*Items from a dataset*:
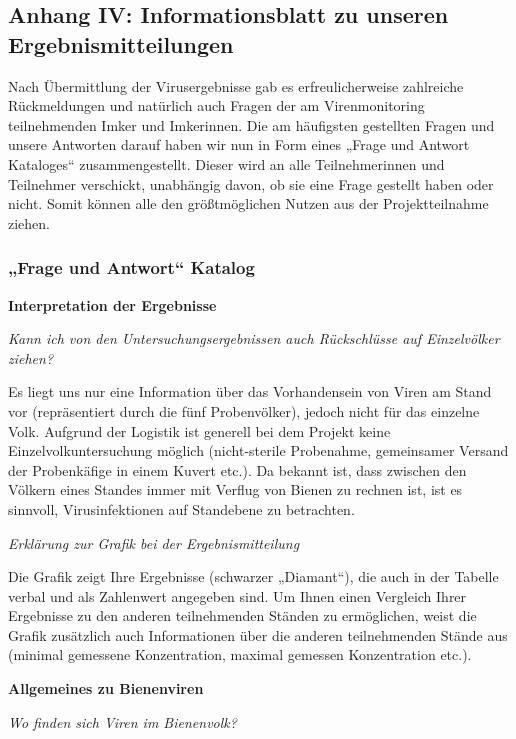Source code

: \subsection{Anhang IV: Informationsblatt zu unseren Ergebnismitteilungen} \label{chap:anhang_FAQ}


Nach Übermittlung der Virusergebnisse gab es erfreulicherweise zahlreiche Rückmeldungen und natürlich auch Fragen der am Virenmonitoring teilnehmenden Imker und Imkerinnen. Die am häufigsten gestellten Fragen und unsere Antworten darauf haben wir nun in Form eines „Frage und Antwort Kataloges“ zusammengestellt. Dieser wird an alle Teilnehmerinnen und Teilnehmer verschickt, unabhängig davon, ob sie eine Frage gestellt haben oder nicht. Somit können alle den größtmöglichen Nutzen aus der Projektteilnahme ziehen.



\subsubsection{„Frage und Antwort“ Katalog}
\textbf{Interpretation der Ergebnisse}

\textit{Kann ich von den Untersuchungsergebnissen auch Rückschlüsse auf Einzelvölker ziehen?}

Es liegt uns nur eine Information über das Vorhandensein von Viren am Stand vor (repräsentiert durch die fünf Probenvölker), jedoch nicht für das einzelne Volk. Aufgrund der Logistik ist generell bei dem Projekt keine Einzelvolkuntersuchung möglich (nicht-sterile Probenahme, gemeinsamer Versand der Probenkäfige in einem Kuvert etc.). Da bekannt ist, dass zwischen den Völkern eines Standes immer mit Verflug von Bienen zu rechnen ist, ist es sinnvoll, Virusinfektionen auf Standebene zu betrachten.


\textit{Erklärung zur Grafik bei der Ergebnismitteilung}

Die Grafik zeigt Ihre Ergebnisse (schwarzer „Diamant“), die auch in der Tabelle verbal und als Zahlenwert angegeben sind. Um Ihnen einen Vergleich Ihrer Ergebnisse zu den anderen teilnehmenden Ständen zu ermöglichen, weist die Grafik zusätzlich auch Informationen über die anderen teilnehmenden Stände aus (minimal gemessene Konzentration, maximal gemessen Konzentration etc.).

\textbf{Allgemeines zu Bienenviren}

\textit{Wo finden sich Viren im Bienenvolk?}

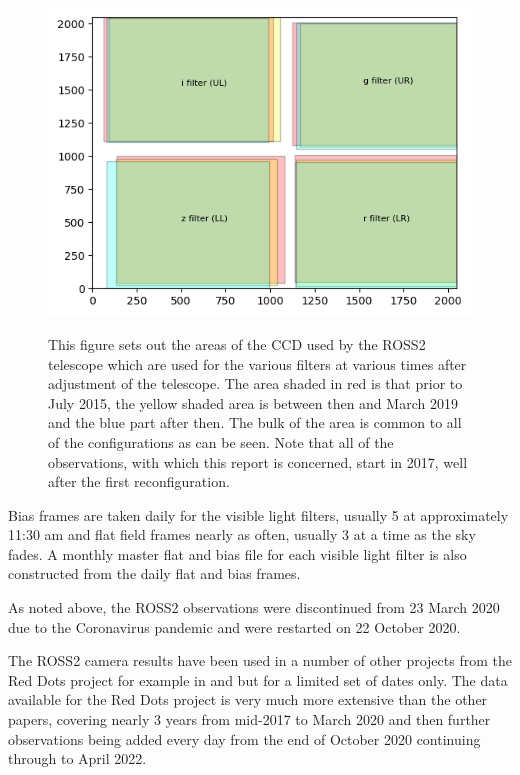 \begin{figure}[!htbp]
\begin{center}
\includegraphics[scale=1]{images/showusedccd.png} \\
\end{center}   
\caption{This figure sets out the areas of the CCD used by the ROSS2
telescope which are used for the various filters at various times after
adjustment of the telescope. The area shaded in red is that prior to July 2015, the yellow shaded area is between
then and March 2019 and the blue part after then. The bulk of the area is
common to all of the configurations as can be seen. Note that all of the
{\rdwarf} observations, with which this report is concerned, start in 2017, well
after the first reconfiguration.} \protect\label{fig:showusedccd}
\end{figure}

Bias frames are taken daily for the visible light filters, usually 5 at
approximately 11:30 am and flat field frames nearly as often, usually 3 at a
time as the sky fades. A monthly master flat and bias file for each visible
light filter is also constructed from the daily flat and bias frames.

As noted above, the ROSS2 observations were discontinued from 23 March 2020 due
to the Coronavirus pandemic and were restarted on 22 October 2020.

The ROSS2 camera results have been used in a number of other projects from the
Red Dots project for example in \citet{frasca20} and \citet{riverasandoval18}
but for a limited set of dates only. The data available for the Red Dots project
is very much more extensive than the other papers, covering nearly 3 years from mid-2017 to March 2020 and then
further observations being added every day from the end of October 2020
continuing through to April 2022.

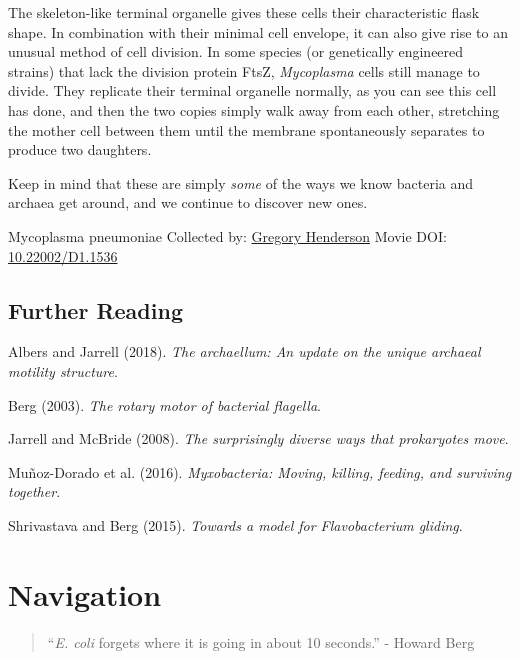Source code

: \documentclass[]{tufte-book}
\begin{document}
The skeleton-like terminal organelle gives these cells their characteristic flask shape. In combination with their minimal cell envelope, it can also give rise to an unusual method of cell division. In some species (or genetically engineered strains) that lack the division protein FtsZ, \emph{Mycoplasma} cells still manage to divide. They replicate their terminal organelle normally, as you can see this cell has done, and then the two copies simply walk away from each other, stretching the mother cell between them until the membrane spontaneously separates to produce two daughters.

Keep in mind that these are simply \emph{some} of the ways we know bacteria and archaea get around, and we continue to discover new ones.



\hypertarget{htmlwidget-b1f6ed613e2744c59577}{}

\label{fig:6-12}Mycoplasma pneumoniae Collected by: \protect\hyperlink{gregory_henderson}{Gregory Henderson} Movie DOI: \href{https://doi.org/10.22002/D1.1536}{10.22002/D1.1536}

\hypertarget{further-reading-5}{%
\section{Further Reading}\label{further-reading-5}}

Albers and Jarrell (2018). \emph{The archaellum: An update on the unique archaeal motility structure}.\citep{albers2018}

Berg (2003). \emph{The rotary motor of bacterial flagella}.\citep{berg2003}

Jarrell and McBride (2008). \emph{The surprisingly diverse ways that prokaryotes move}.\citep{jarrell2008}

Muñoz-Dorado et al. (2016). \emph{Myxobacteria: Moving, killing, feeding, and surviving together}.\citep{munoz-dorado2016}

Shrivastava and Berg (2015). \emph{Towards a model for Flavobacterium gliding}.\citep{shrivastava2015}

\hypertarget{navigation}{%
\chapter{Navigation}\label{navigation}}

\begin{quote}
``\emph{E. coli} forgets where it is going in about 10 seconds.''
- Howard Berg \citep{berg1988}
\end{quote}
\end{document}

*Work item*:
Write down only how many lines of the entries above include the word "March".

*Exercise solution*:
3